PROVIDED DATA section start

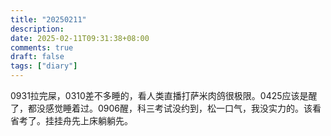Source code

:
 ```yaml
---
title: "20250211"
description: 
date: 2025-02-11T09:31:38+08:00
comments: true
draft: false
tags: ["diary"]
---
```

0931拉完屎，0310差不多睡的，看人类直播打萨米肉鸽很极限。0425应该是醒了，都没感觉睡着过。0906醒，科三考试没约到，松一口气，我没实力的。该看省考了。挂挂舟先上床躺躺先。
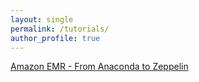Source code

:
 ```yaml
---
layout: single
permalink: /tutorials/
author_profile: true
---
```


[Amazon EMR - From Anaconda to Zeppelin](https://dziganto.github.io/EMR-From-Scratch/)
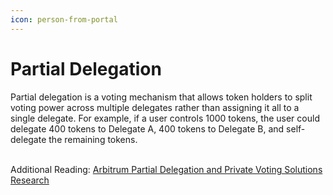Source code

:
 ```yaml
---
icon: person-from-portal
---
```


# Partial Delegation

Partial delegation is a voting mechanism that allows token holders to split voting power across multiple delegates rather than assigning it all to a single delegate. For example, if a user controls 1000 tokens, the user could delegate 400 tokens to Delegate A, 400 tokens to Delegate B, and self-delegate the remaining tokens.&#x20;

\
Additional Reading: [Arbitrum Partial Delegation and Private Voting Solutions Research](https://forum.arbitrum.foundation/t/arbitrum-partial-delegation-and-private-voting-solutions-research/26638/1)
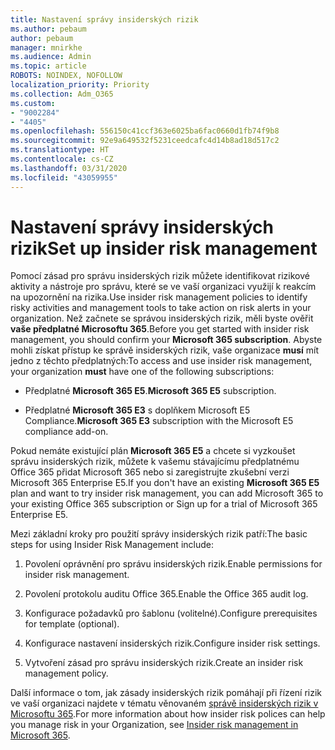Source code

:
 ```yaml
---
title: Nastavení správy insiderských rizik
ms.author: pebaum
author: pebaum
manager: mnirkhe
ms.audience: Admin
ms.topic: article
ROBOTS: NOINDEX, NOFOLLOW
localization_priority: Priority
ms.collection: Adm_O365
ms.custom:
- "9002284"
- "4405"
ms.openlocfilehash: 556150c41ccf363e6025ba6fac0660d1fb74f9b8
ms.sourcegitcommit: 92e9a649532f5231ceedcafc4d14b8ad18d517c2
ms.translationtype: HT
ms.contentlocale: cs-CZ
ms.lasthandoff: 03/31/2020
ms.locfileid: "43059955"
---
```

# <a name="set-up-insider-risk-management"></a><span data-ttu-id="c84aa-102">Nastavení správy insiderských rizik</span><span class="sxs-lookup"><span data-stu-id="c84aa-102">Set up insider risk management</span></span>

<span data-ttu-id="c84aa-103">Pomocí zásad pro správu insiderských rizik můžete identifikovat rizikové aktivity a nástroje pro správu, které se ve vaší organizaci využijí k reakcím na upozornění na rizika.</span><span class="sxs-lookup"><span data-stu-id="c84aa-103">Use insider risk management policies to identify risky activities and management tools to take action on risk alerts in your organization.</span></span> <span data-ttu-id="c84aa-104">Než začnete se správou insiderských rizik, měli byste ověřit **vaše předplatné Microsoftu 365**.</span><span class="sxs-lookup"><span data-stu-id="c84aa-104">Before you get started with insider risk management, you should confirm your **Microsoft 365 subscription**.</span></span> <span data-ttu-id="c84aa-105">Abyste mohli získat přístup ke správě insiderských rizik, vaše organizace **musí** mít jedno z těchto předplatných:</span><span class="sxs-lookup"><span data-stu-id="c84aa-105">To access and use insider risk management, your organization **must** have one of the following subscriptions:</span></span>

- <span data-ttu-id="c84aa-106">Předplatné **Microsoft 365 E5**.</span><span class="sxs-lookup"><span data-stu-id="c84aa-106">**Microsoft 365 E5** subscription.</span></span>

- <span data-ttu-id="c84aa-107">Předplatné **Microsoft 365 E3** s doplňkem Microsoft E5 Compliance.</span><span class="sxs-lookup"><span data-stu-id="c84aa-107">**Microsoft 365 E3** subscription with the Microsoft E5 compliance add-on.</span></span>

<span data-ttu-id="c84aa-108">Pokud nemáte existující plán **Microsoft 365 E5** a chcete si vyzkoušet správu insiderských rizik, můžete k vašemu stávajícímu předplatnému Office 365 přidat Microsoft 365 nebo si zaregistrujte zkušební verzi Microsoft 365 Enterprise E5.</span><span class="sxs-lookup"><span data-stu-id="c84aa-108">If you don't have an existing **Microsoft 365 E5** plan and want to try insider risk management, you can add Microsoft 365 to your existing Office 365 subscription or Sign up for a trial of Microsoft 365 Enterprise E5.</span></span>

<span data-ttu-id="c84aa-109">Mezi základní kroky pro použití správy insiderských rizik patří:</span><span class="sxs-lookup"><span data-stu-id="c84aa-109">The basic steps for using Insider Risk Management include:</span></span>

1. <span data-ttu-id="c84aa-110">Povolení oprávnění pro správu insiderských rizik.</span><span class="sxs-lookup"><span data-stu-id="c84aa-110">Enable permissions for insider risk management.</span></span>

2. <span data-ttu-id="c84aa-111">Povolení protokolu auditu Office 365.</span><span class="sxs-lookup"><span data-stu-id="c84aa-111">Enable the Office 365 audit log.</span></span>

3. <span data-ttu-id="c84aa-112">Konfigurace požadavků pro šablonu (volitelné).</span><span class="sxs-lookup"><span data-stu-id="c84aa-112">Configure prerequisites for template (optional).</span></span>

4. <span data-ttu-id="c84aa-113">Konfigurace nastavení insiderských rizik.</span><span class="sxs-lookup"><span data-stu-id="c84aa-113">Configure insider risk settings.</span></span>

5. <span data-ttu-id="c84aa-114">Vytvoření zásad pro správu insiderských rizik.</span><span class="sxs-lookup"><span data-stu-id="c84aa-114">Create an insider risk management policy.</span></span>

<span data-ttu-id="c84aa-115">Další informace o tom, jak zásady insiderských rizik pomáhají při řízení rizik ve vaší organizaci najdete v tématu věnovaném [správě insiderských rizik v Microsoftu 365](https://go.microsoft.com/fwlink/?linkid=2123907).</span><span class="sxs-lookup"><span data-stu-id="c84aa-115">For more information about how insider risk polices can help you manage risk in your Organization, see [Insider risk management in Microsoft 365](https://go.microsoft.com/fwlink/?linkid=2123907).</span></span>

PROVIDED DATA section end

THE TASK: Show every line above in which the word "single" appears.

EXPECTED ANSWER:
layout: single
Partial delegation is a voting mechanism that allows token holders to split voting power across multiple delegates rather than assigning it all to a single delegate. For example, if a user controls 1000 tokens, the user could delegate 400 tokens to Delegate A, 400 tokens to Delegate B, and self-delegate the remaining tokens.&#x20;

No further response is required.